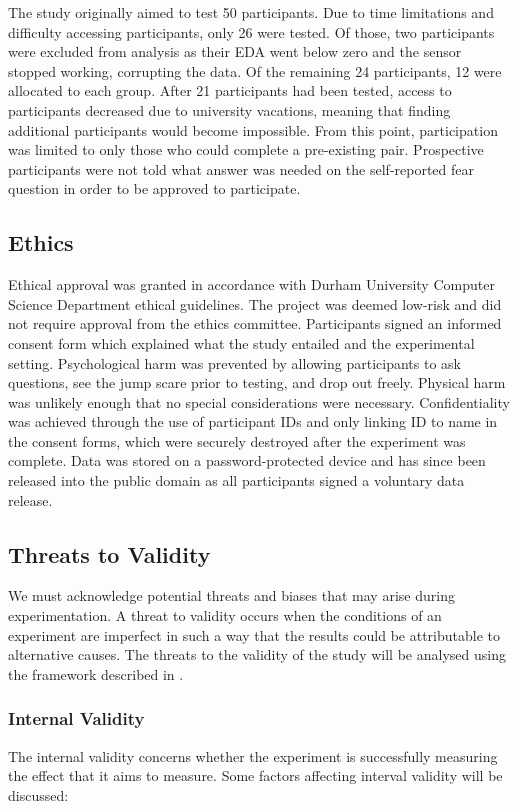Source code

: \documentclass[12pt,a4paper]{article}\usepackage[]{graphicx}\usepackage[]{color}
\begin{document}
The study originally aimed to test 50 participants.
Due to time limitations and difficulty accessing participants, only 26 were tested.
Of those, two participants were excluded from analysis as their EDA went below zero and the sensor stopped working, corrupting the data.
Of the remaining 24 participants, 12 were allocated to each group.
After 21 participants had been tested, access to participants decreased due to university vacations, meaning that finding additional participants would become impossible.
From this point, participation was limited to only those who could complete a pre-existing pair.
Prospective participants were not told what answer was needed on the self-reported fear question in order to be approved to participate.

\subsection{Ethics}
Ethical approval was granted in accordance with Durham University Computer Science Department ethical guidelines.
The project was deemed low-risk and did not require approval from the ethics committee.
Participants signed an informed consent form which explained what the study entailed and the experimental setting.
Psychological harm was prevented by allowing participants to ask questions, see the jump scare prior to testing, and drop out freely.
Physical harm was unlikely enough that no special considerations were necessary.
Confidentiality was achieved through the use of participant IDs and only linking ID to name in the consent forms, which were securely destroyed after the experiment was complete.
Data was stored on a password-protected device and has since been released into the public domain as all participants signed a voluntary data release.

\subsection{Threats to Validity}
\label{sec:Validity}
We must acknowledge potential threats and biases that may arise during experimentation.
A threat to validity occurs when the conditions of an experiment are imperfect in such a way that the results could be attributable to alternative causes.
The threats to the validity of the study will be analysed using the framework described in \citet[pp. 5--6]{validity}.

\subsubsection{Internal Validity}
The internal validity concerns whether the experiment is successfully measuring the effect that it aims to measure. Some factors affecting interval validity will be discussed:
\end{document}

> _TO DO_
For the string "consent", go line by line through the material and copy every line that has it.

> _SOLUTION TO THIS TASK_
Participants signed an informed consent form which explained what the study entailed and the experimental setting.
Confidentiality was achieved through the use of participant IDs and only linking ID to name in the consent forms, which were securely destroyed after the experiment was complete.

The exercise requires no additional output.